====== Data listing ======

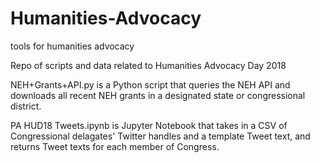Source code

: # Humanities-Advocacy
tools for humanities advocacy

Repo of scripts and data related to Humanities Advocacy Day 2018

NEH+Grants+API.py is a Python script that queries the NEH API and downloads all recent NEH grants in a designated state or congressional district.

PA HUD18 Tweets.ipynb is Jupyter Notebook that takes in a CSV of Congressional delagates' Twitter handles and a template Tweet text, and returns Tweet texts for each member of Congress.  
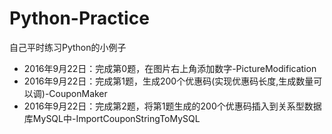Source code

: # Python-Practice
自己平时练习Python的小例子
* 2016年9月22日：完成第0题，在图片右上角添加数字-PictureModification
* 2016年9月22日：完成第1题，生成200个优惠码(实现优惠码长度,生成数量可以调)-CouponMaker
* 2016年9月22日：完成第2题，将第1题生成的200个优惠码插入到关系型数据库MySQL中-ImportCouponStringToMySQL
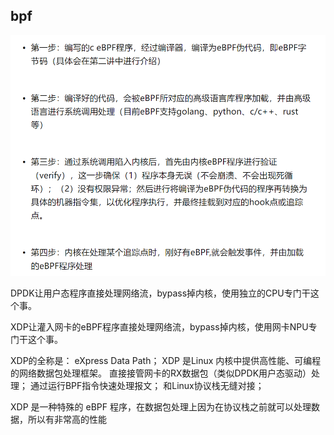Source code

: ## bpf

![Alt text](48530dad9974291d057e13a89e49854.png)

DPDK让用户态程序直接处理网络流，bypass掉内核，使用独立的CPU专门干这个事。

XDP让灌入网卡的eBPF程序直接处理网络流，bypass掉内核，使用网卡NPU专门干这个事。

XDP的全称是： eXpress Data Path；
XDP 是Linux 内核中提供高性能、可编程的网络数据包处理框架。
直接接管网卡的RX数据包（类似DPDK用户态驱动）处理；
通过运行BPF指令快速处理报文；
和Linux协议栈无缝对接；

XDP 是一种特殊的 eBPF 程序，在数据包处理上因为在协议栈之前就可以处理数据，所以有非常高的性能

##
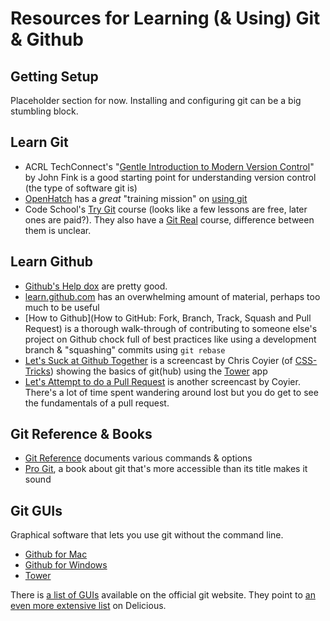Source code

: # Resources for Learning (& Using) Git & Github

## Getting Setup

Placeholder section for now. Installing and configuring git can be a big stumbling block.

## Learn Git

- ACRL TechConnect's "[Gentle Introduction to Modern Version Control](http://acrl.ala.org/techconnect/?p=1191)" by John Fink is a good starting point for understanding version control (the type of software git is)
- [OpenHatch](https://openhatch.org) has a _great_ "training mission" on [using git](https://openhatch.org/missions/git)
- Code School's [Try Git](http://www.codeschool.com/courses/try-git) course (looks like a few lessons are free, later ones are paid?). They also have a [Git Real](http://gitreal.codeschool.com/) course, difference between them is unclear.

## Learn Github

- [Github's Help dox](https://help.github.com/) are pretty good.
- [learn.github.com](learn.github.com) has an overwhelming amount of material, perhaps too much to be useful
- [How to Github](How to GitHub: Fork, Branch, Track, Squash and Pull Request) is a thorough walk-through of contributing to someone else's project on Github chock full of best practices like using a development branch & "squashing" commits using `git rebase`
- [Let's Suck at Github Together](http://css-tricks.com/video-screencasts/101-lets-suck-at-github-together/) is a screencast by Chris Coyier (of [CSS-Tricks](http://css-tricks.com/)) showing the basics of git(hub) using the [Tower](http://www.git-tower.com/) app
- [Let's Attempt to do a Pull Request](http://css-tricks.com/video-screencasts/117-lets-attempt-to-do-a-pull-request/) is another screencast by Coyier. There's a lot of time spent wandering around lost but you do get to see the fundamentals of a pull request.

## Git Reference & Books

- [Git Reference](http://gitref.org/) documents various commands & options
- [Pro Git](http://git-scm.com/book), a book about git that's more accessible than its title makes it sound

## Git GUIs

Graphical software that lets you use git without the command line.

- [Github for Mac](http://mac.github.com/)
- [Github for Windows](http://windows.github.com/)
- [Tower](http://www.git-tower.com/)

There is [a list of GUIs](http://git-scm.com/downloads/guis) available on the official git website. They point to [an even more extensive list](https://delicious.com/matthew.mccullough/git+gui) on Delicious.
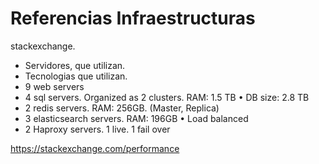 # Referencias Infraestructuras

stackexchange.
- Servidores, que utilizan.
- Tecnologias que utilizan.
- 9 web servers
- 4 sql servers.  Organized as 2 clusters. RAM: 1.5 TB • DB size: 2.8 TB 
- 2 redis servers. RAM: 256GB. (Master, Replica)
- 3 elasticsearch servers. RAM: 196GB • Load balanced 
- 2 Haproxy servers. 1 live. 1 fail over 

https://stackexchange.com/performance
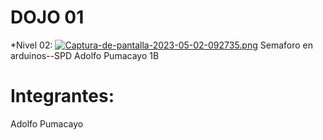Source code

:# DOJO 01
*Nivel 02:
[![Captura-de-pantalla-2023-05-02-092735.png](https://i.postimg.cc/C5G3mG75/Captura-de-pantalla-2023-05-02-092735.png)](https://postimg.cc/y3NpNSwC)
Semaforo en arduinos--SPD  Adolfo Pumacayo 1B 
# Integrantes:
Adolfo Pumacayo
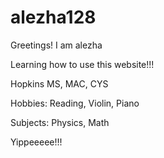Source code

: # alezha128
Greetings! I am alezha

Learning how to use this website!!!

Hopkins MS, MAC, CYS

Hobbies: Reading, Violin, Piano

Subjects: Physics, Math

Yippeeeee!!!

======

• _Required action_:
Would you output the lines above from the line holding "XDP 是Linux 内核中提供高性能、可编程的网络数据包处理框架。" up to and including the line holding "- ACRL TechConnect's", exactly and only those, with no pictures?

• _Answer to the exercise_:
XDP 是Linux 内核中提供高性能、可编程的网络数据包处理框架。
直接接管网卡的RX数据包（类似DPDK用户态驱动）处理；
通过运行BPF指令快速处理报文；
和Linux协议栈无缝对接；

XDP 是一种特殊的 eBPF 程序，在数据包处理上因为在协议栈之前就可以处理数据，所以有非常高的性能

##
Source code

: # Resources for Learning (& Using) Git & Github

## Getting Setup

Placeholder section for now. Installing and configuring git can be a big stumbling block.

## Learn Git

- ACRL TechConnect's "[Gentle Introduction to Modern Version Control](http://acrl.ala.org/techconnect/?p=1191)" by John Fink is a good starting point for understanding version control (the type of software git is)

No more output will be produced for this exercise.